The Almond Board of California (ABC) held its 18th annual Food Quality and Safety Symposium in Modesto recently with a keen focus on providing almond industry members with information and resources to help them comply with upcoming rules in the Food Safety Modernization Act (FSMA).
For handlers with more than 500 employees and subject to the Preventive Controls rule, the compliance period begins this September, while other operations have up to three years before compliance is mandatory.
The California almond industry has a long history of creating and implementing food safety programs to the extent that much of FSMA is not new to us because we have been building the foundation for many years.
Growers will find that many of the requirements under the Produce Safety rule are very similar to the ABC’s “Good Agricultural Practices for Almond Growers,” and handlers who operate under standard third-party auditing programs, including the Global Food Safety Initiative (GFSI), will find that they are already very close to compliance with the Preventive Controls rule.
Which rules apply?
Knowing which rules will impact a specific operation requires a close look at the categories and the qualifications that place an individual or company into a specific category.

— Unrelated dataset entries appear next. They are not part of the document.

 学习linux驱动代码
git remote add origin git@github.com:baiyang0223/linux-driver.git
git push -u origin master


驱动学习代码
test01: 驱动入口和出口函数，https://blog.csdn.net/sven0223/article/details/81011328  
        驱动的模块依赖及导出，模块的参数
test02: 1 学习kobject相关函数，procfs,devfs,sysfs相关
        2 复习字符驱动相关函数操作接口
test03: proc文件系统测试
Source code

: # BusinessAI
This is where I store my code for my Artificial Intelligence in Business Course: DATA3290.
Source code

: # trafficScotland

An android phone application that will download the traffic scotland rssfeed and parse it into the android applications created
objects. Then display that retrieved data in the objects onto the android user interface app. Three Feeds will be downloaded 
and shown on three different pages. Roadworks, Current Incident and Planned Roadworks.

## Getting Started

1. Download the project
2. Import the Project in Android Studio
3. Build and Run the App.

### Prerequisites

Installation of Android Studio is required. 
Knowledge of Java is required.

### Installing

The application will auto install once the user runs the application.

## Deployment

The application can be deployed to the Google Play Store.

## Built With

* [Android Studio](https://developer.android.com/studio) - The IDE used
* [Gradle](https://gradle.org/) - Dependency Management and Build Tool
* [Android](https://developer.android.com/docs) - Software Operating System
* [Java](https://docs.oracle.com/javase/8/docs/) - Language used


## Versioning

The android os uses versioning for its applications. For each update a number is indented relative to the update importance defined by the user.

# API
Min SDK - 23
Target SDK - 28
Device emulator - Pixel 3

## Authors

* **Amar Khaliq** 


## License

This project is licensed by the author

Whether you are an almond grower, a huller-sheller, a handler or a processor, you may be surprised to learn that all four of these categories could also be considered a “farm” under FSMA rules.
As we learned from symposium speaker Elizabeth Fawell, who with colleagues at consulting firm Hogan Lovells developed a decision tool for almond industry members to determine which FSMA rules apply to their operation, the key factors that influence the type of operation you have include: location (proximity to an orchard); ownership structure; company size; and activities performed (growing, hulling-shelling, handling, manufacturing).
Engaging in multiple activities may mean that you are regulated under the Produce Safety rule for some activities and under Preventive Controls for other activities.
For instance, if you’re a huller-sheller or a processor who meets the definition of a farm, then you would have to comply with the Produce Safety Rule, which applies to food intended for consumption in the U.S. plus produce for export.
Another rule, Preventive Controls for Animal Food, applies to the almond industry for hulls used as an animal feed. An exemption to this rule would be granted if the hulls are consumed on the farm where the almonds are grown, or if growers who meet the “farm” definition do not engage in hull processing.